Beyonce is not your saviour

But you already knew that.

There has been a lot of hype and debate around Beyoncé’s new release You Can’t Take My Soul. Raging thought pieces about the gullibility of the masses who are perceived to have accepted Beyoncé’s latest offering as her testament to her being part of the “struggle” flood my newsfeed.

But uproar just seems misdirected.

People know Beyoncé is a millionaire. Her net worth of 500 million is pretty much common knowledge. As a known millionaire married to a billionaire, who has never even had to lay her own edges, I think even Ms Knowles has enough self awareness to know she is fooling no one as a comrade in arms bringing down capitalism. She has simply done what she has always done and capitalised on whatever is “relevant and trending” to create music for profit.

Perhaps one way in which Beyoncé has been revolutionary is in her reclamation and championing of black artists and music. Like the current track exploring the Black LBGT origins of house music by highlighting Big Freedia and bringing Bounce music to the masses.
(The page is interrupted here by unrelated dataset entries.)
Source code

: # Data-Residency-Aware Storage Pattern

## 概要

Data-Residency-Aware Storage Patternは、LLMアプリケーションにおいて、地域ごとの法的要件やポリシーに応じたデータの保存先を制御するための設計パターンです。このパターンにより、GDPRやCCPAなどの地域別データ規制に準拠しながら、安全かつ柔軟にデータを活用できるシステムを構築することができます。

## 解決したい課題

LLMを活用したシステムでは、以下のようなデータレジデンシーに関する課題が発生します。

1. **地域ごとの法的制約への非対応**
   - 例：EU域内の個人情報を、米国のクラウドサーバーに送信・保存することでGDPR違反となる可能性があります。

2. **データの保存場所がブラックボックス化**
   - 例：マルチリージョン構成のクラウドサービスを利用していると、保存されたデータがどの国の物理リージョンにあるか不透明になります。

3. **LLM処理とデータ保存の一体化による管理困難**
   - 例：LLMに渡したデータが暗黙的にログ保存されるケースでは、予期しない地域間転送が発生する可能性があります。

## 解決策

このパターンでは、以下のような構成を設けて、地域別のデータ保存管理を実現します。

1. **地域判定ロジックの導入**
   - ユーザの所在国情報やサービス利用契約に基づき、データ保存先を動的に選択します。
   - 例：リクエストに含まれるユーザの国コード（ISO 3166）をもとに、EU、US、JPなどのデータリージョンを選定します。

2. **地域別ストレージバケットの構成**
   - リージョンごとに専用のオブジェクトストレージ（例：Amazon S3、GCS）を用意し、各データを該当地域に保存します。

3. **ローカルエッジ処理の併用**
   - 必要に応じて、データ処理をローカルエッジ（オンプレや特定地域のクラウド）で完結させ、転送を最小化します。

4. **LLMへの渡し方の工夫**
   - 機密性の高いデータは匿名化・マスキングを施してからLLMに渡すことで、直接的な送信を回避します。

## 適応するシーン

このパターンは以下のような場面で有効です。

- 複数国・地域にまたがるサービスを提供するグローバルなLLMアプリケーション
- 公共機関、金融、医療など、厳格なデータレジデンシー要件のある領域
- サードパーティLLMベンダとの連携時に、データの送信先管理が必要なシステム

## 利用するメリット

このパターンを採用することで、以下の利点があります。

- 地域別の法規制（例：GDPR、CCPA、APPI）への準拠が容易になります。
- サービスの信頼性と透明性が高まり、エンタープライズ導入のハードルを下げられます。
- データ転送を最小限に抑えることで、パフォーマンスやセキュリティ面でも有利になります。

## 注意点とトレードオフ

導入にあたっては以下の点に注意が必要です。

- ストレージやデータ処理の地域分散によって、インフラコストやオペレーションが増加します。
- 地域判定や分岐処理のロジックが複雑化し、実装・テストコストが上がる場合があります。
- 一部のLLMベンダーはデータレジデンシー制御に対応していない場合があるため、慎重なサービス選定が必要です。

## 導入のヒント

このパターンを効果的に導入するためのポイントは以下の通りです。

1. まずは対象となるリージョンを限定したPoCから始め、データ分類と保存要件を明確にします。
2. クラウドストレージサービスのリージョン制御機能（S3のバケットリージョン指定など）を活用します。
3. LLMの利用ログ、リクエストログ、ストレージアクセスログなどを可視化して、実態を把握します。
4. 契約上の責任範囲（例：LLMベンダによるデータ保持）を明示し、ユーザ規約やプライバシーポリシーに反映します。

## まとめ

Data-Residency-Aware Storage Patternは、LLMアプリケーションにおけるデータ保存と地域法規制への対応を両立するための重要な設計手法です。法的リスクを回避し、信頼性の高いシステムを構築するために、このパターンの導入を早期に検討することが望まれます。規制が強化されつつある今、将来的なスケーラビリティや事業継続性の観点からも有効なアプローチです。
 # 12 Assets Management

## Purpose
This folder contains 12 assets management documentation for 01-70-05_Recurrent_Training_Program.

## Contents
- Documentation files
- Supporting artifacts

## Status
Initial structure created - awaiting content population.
Previously, Bey’s the Lion King soundtrack and Film Black is King brought creatives from across the African Continent and diaspora to the heart of Disney. Previous albums also took inspiration from African literature sampling Warsan Shire and Chimamanda Ngozi Adichie and Beyonce’s first big hit, Crazy In Love, showcased Gogo music a style native to Washington DC.

But by no means is this a post to idolise Beyoncé as a revolutionary! Billionaires are not on the right side of history and Bey and Jay have shown several times that they are 100 per cent Team 1 percent. Just less then four months ago the pair ignored industrial action to host their exclusive Oscars after party at Chateau Marmot after being begged my staff not to cross the picket line.  

I wrote this post as a simple reminder that enjoying something is not the same as embracing it. By condemning and patronising each other we only serve to fracture and severe the bonds that unite us.

Enjoying the song isn’t about giving up on systemic change or surrendering to capitalist masters – it is about enjoyment, one of the biggest acts of revolution there is during such terrifying times.